[Requirement]
Exclude the pictures and retype the entries as written.

[Dataset records]
········

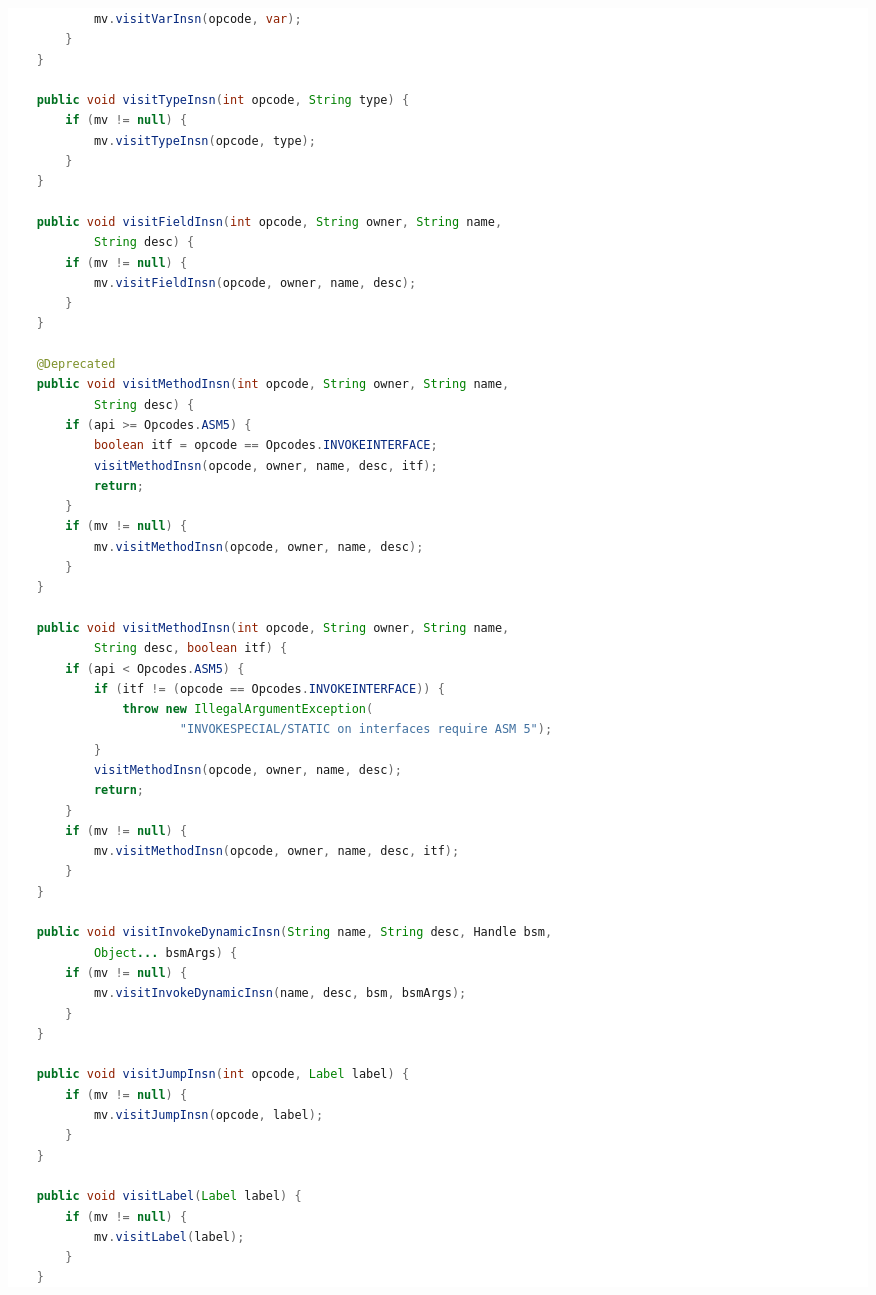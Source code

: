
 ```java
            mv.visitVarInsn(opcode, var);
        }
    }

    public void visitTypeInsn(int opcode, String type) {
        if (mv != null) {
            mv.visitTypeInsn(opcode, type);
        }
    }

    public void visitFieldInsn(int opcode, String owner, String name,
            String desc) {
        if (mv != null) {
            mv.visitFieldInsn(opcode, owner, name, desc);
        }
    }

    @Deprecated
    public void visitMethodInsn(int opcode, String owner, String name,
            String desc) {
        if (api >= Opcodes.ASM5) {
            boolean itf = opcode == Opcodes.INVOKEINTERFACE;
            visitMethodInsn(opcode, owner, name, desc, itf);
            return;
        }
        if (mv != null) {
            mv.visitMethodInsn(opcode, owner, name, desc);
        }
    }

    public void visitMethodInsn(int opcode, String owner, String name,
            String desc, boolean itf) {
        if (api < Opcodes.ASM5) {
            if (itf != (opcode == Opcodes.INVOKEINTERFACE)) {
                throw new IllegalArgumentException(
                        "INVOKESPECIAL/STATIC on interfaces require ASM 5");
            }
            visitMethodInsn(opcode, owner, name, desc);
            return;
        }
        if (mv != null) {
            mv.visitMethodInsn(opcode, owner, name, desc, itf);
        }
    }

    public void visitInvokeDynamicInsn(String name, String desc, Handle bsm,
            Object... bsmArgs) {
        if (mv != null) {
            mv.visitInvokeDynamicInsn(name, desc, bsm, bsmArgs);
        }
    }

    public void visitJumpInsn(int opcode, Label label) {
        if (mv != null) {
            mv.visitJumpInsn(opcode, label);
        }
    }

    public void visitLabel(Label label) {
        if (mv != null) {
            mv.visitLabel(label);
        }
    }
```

········

[The answer]
Source code

:
 ```java
            mv.visitVarInsn(opcode, var);
        }
    }

    public void visitTypeInsn(int opcode, String type) {
        if (mv != null) {
            mv.visitTypeInsn(opcode, type);
        }
    }

    public void visitFieldInsn(int opcode, String owner, String name,
            String desc) {
        if (mv != null) {
            mv.visitFieldInsn(opcode, owner, name, desc);
        }
    }

    @Deprecated
    public void visitMethodInsn(int opcode, String owner, String name,
            String desc) {
        if (api >= Opcodes.ASM5) {
            boolean itf = opcode == Opcodes.INVOKEINTERFACE;
            visitMethodInsn(opcode, owner, name, desc, itf);
            return;
        }
        if (mv != null) {
            mv.visitMethodInsn(opcode, owner, name, desc);
        }
    }

    public void visitMethodInsn(int opcode, String owner, String name,
            String desc, boolean itf) {
        if (api < Opcodes.ASM5) {
            if (itf != (opcode == Opcodes.INVOKEINTERFACE)) {
                throw new IllegalArgumentException(
                        "INVOKESPECIAL/STATIC on interfaces require ASM 5");
            }
            visitMethodInsn(opcode, owner, name, desc);
            return;
        }
        if (mv != null) {
            mv.visitMethodInsn(opcode, owner, name, desc, itf);
        }
    }

    public void visitInvokeDynamicInsn(String name, String desc, Handle bsm,
            Object... bsmArgs) {
        if (mv != null) {
            mv.visitInvokeDynamicInsn(name, desc, bsm, bsmArgs);
        }
    }

    public void visitJumpInsn(int opcode, Label label) {
        if (mv != null) {
            mv.visitJumpInsn(opcode, label);
        }
    }

    public void visitLabel(Label label) {
        if (mv != null) {
            mv.visitLabel(label);
        }
    }
```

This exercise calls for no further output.